[[ RAW DATA, beginning ]]
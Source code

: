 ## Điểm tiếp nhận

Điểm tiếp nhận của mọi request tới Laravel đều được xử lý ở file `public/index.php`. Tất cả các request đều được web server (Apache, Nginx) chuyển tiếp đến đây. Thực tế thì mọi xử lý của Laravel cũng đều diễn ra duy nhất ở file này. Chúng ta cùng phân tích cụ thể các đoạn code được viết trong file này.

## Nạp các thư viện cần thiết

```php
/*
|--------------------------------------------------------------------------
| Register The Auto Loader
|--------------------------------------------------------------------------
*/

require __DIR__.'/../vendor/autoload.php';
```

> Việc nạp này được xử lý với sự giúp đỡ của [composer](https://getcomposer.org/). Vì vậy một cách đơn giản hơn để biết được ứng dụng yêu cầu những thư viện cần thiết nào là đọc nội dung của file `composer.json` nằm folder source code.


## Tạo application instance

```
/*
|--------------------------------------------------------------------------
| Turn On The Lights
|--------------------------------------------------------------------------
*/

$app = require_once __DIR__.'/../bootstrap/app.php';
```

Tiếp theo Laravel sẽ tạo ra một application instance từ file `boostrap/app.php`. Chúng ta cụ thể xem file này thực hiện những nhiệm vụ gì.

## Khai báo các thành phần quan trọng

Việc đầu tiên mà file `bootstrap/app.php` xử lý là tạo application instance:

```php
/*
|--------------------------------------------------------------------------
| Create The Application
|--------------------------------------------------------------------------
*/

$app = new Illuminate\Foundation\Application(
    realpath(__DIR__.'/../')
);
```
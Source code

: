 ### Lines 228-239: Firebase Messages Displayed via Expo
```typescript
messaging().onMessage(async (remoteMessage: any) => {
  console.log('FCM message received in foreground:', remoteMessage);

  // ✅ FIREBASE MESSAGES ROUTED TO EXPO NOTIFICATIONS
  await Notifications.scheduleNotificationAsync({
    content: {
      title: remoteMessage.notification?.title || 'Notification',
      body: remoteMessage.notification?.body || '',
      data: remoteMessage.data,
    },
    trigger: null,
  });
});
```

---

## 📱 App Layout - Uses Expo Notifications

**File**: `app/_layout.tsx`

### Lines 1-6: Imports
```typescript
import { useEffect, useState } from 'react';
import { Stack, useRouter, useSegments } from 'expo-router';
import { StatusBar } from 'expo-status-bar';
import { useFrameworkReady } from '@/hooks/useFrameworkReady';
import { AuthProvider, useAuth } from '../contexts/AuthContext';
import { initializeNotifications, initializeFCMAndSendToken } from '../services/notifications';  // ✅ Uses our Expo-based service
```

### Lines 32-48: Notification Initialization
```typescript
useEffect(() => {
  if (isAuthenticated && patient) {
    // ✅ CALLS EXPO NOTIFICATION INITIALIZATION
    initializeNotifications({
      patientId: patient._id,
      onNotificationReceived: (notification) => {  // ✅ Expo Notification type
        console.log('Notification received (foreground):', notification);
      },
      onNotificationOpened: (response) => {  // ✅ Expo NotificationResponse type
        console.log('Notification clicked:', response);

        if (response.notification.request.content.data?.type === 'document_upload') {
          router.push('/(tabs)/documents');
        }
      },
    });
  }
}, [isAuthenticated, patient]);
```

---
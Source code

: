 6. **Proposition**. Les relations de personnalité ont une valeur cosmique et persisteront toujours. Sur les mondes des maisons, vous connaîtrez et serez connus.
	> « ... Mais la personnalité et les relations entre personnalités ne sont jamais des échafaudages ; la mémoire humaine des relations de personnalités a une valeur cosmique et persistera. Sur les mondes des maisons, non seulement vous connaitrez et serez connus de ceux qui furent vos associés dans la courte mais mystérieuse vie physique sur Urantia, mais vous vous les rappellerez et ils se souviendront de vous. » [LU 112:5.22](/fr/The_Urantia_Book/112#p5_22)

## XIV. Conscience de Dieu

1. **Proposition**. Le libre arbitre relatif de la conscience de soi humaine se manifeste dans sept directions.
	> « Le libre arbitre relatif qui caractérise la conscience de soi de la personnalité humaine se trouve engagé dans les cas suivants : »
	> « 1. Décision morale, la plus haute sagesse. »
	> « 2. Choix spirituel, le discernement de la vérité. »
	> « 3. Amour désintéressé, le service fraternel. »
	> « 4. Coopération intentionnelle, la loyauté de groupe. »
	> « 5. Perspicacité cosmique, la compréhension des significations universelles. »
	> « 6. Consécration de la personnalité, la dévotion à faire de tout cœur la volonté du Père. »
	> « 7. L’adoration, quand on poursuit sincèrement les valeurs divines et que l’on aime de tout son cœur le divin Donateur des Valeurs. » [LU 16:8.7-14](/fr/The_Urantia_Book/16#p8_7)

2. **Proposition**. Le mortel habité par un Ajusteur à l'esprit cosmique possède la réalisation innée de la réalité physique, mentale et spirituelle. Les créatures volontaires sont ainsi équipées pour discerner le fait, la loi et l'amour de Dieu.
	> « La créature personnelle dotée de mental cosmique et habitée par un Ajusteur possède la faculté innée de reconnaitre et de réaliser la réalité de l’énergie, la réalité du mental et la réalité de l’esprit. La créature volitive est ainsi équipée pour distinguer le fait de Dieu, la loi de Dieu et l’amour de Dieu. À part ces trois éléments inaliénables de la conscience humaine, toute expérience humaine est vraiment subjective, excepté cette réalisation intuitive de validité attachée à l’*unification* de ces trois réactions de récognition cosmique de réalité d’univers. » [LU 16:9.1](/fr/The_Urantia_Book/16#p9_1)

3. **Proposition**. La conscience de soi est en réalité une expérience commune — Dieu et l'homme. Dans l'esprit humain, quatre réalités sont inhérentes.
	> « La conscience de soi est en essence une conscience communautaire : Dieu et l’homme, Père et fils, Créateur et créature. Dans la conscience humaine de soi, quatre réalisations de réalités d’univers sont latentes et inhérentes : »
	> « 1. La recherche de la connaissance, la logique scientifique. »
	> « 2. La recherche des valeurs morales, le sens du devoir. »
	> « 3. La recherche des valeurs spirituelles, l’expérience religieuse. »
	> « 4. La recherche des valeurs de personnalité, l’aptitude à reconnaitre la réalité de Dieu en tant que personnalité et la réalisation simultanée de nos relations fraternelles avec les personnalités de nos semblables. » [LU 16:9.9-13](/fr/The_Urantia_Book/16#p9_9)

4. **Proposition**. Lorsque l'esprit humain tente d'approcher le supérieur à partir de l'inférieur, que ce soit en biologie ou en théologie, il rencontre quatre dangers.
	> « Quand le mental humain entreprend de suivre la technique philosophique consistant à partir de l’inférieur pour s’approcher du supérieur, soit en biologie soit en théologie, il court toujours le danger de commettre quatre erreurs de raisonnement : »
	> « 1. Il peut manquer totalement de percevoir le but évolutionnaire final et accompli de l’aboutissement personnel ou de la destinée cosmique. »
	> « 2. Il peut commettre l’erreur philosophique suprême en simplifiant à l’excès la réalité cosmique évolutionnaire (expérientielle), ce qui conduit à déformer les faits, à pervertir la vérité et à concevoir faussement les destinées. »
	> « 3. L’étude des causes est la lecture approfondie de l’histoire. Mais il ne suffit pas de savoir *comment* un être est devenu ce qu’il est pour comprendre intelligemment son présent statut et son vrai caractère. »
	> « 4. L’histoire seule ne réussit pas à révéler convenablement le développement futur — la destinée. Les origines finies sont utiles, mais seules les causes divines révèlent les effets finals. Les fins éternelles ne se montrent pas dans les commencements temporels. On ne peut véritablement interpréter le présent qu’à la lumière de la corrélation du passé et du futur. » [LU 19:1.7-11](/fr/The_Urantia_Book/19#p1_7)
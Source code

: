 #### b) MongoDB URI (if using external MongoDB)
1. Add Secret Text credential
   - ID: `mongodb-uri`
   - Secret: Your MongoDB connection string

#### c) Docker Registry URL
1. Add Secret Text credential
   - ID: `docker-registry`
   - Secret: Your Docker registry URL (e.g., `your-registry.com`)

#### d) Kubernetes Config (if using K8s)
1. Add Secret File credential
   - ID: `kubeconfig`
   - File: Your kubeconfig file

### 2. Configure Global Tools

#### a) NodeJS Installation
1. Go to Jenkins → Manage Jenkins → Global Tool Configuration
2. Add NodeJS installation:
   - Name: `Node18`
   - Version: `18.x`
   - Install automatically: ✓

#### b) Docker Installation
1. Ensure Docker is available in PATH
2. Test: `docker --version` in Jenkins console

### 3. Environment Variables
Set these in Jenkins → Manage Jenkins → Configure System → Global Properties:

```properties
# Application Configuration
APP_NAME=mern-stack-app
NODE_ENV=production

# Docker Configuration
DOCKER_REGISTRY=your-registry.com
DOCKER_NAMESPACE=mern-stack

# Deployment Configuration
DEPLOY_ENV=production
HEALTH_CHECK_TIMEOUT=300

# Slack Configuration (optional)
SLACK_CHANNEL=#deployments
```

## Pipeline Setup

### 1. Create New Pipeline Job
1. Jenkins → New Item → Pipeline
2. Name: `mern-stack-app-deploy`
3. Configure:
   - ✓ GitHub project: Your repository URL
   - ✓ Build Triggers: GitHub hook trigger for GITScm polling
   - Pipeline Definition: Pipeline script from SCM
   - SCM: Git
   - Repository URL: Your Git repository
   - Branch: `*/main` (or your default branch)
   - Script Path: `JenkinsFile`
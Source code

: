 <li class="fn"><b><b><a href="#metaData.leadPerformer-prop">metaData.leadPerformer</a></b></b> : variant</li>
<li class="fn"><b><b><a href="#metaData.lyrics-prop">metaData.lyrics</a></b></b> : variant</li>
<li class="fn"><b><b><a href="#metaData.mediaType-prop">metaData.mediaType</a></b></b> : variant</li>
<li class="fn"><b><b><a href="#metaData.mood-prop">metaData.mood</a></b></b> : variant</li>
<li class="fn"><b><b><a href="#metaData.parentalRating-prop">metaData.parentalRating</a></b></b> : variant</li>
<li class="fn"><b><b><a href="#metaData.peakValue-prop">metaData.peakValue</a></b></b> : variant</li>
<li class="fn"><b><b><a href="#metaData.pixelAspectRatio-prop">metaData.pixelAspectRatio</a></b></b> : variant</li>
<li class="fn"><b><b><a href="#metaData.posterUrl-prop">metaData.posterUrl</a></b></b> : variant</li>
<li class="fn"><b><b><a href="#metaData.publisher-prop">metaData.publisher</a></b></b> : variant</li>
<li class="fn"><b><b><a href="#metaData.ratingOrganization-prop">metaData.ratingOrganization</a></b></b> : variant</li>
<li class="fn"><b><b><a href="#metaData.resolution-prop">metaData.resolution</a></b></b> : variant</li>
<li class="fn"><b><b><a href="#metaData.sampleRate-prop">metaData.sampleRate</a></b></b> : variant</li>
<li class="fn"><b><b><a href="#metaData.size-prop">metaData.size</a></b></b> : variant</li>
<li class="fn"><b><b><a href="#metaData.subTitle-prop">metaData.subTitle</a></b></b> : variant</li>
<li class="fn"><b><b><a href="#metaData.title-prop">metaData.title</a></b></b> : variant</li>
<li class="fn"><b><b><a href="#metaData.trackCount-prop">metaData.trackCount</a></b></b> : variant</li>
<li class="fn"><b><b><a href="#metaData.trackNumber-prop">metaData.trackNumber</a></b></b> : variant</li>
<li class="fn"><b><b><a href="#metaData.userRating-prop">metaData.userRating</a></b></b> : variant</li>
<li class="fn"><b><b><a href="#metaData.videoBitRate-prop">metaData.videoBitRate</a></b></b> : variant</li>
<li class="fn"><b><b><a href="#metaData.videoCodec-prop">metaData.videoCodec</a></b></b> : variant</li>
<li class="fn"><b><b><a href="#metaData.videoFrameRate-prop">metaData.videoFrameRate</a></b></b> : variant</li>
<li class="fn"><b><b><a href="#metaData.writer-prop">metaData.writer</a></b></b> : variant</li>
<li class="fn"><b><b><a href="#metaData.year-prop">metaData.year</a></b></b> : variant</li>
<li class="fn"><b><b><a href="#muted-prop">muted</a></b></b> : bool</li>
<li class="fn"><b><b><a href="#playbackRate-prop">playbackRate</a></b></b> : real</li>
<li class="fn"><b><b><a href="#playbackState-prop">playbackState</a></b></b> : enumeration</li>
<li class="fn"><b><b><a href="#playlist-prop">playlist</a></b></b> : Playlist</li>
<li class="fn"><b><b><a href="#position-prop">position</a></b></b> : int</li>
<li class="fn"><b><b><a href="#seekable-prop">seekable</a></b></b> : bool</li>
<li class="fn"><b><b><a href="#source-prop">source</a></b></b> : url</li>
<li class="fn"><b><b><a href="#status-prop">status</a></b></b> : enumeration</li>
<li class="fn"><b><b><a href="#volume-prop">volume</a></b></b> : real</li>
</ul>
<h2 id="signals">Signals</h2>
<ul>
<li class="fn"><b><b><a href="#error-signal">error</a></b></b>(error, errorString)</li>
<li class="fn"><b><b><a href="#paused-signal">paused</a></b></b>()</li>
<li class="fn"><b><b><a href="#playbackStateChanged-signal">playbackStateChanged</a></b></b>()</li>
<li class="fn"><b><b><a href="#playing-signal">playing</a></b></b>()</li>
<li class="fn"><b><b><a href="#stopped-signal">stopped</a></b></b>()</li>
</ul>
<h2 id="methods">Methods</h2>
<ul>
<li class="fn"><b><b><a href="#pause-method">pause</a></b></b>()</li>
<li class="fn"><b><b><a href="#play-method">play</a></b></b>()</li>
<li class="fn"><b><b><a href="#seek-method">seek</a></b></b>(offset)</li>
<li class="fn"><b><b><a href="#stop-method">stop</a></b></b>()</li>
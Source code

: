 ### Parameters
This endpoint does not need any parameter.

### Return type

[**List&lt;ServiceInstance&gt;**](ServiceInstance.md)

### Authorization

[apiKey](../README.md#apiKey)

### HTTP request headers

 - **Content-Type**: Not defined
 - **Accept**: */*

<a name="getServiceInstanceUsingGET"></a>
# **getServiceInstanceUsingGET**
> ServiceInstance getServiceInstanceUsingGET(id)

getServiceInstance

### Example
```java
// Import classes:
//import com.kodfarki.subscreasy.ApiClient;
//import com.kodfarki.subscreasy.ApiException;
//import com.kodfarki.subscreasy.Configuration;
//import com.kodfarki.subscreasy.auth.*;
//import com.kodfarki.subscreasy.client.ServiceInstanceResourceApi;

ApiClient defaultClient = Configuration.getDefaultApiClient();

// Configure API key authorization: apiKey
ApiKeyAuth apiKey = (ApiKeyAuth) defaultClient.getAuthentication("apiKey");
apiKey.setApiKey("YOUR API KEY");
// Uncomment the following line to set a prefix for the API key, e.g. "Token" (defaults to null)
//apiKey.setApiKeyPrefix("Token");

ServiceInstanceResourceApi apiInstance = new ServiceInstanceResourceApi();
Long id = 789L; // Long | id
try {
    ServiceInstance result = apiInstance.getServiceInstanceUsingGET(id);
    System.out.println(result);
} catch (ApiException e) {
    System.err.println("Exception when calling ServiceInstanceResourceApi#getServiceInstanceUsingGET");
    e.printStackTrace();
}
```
[[ RAW DATA, end ]]
• [WORK TO COMPLETE]:
From the records above, pull out each line that has "nhận".

• [SOLUTION FOR THIS PROBLEM]:
: ## Điểm tiếp nhận
Điểm tiếp nhận của mọi request tới Laravel đều được xử lý ở file `public/index.php`. Tất cả các request đều được web server (Apache, Nginx) chuyển tiếp đến đây. Thực tế thì mọi xử lý của Laravel cũng đều diễn ra duy nhất ở file này. Chúng ta cùng phân tích cụ thể các đoạn code được viết trong file này.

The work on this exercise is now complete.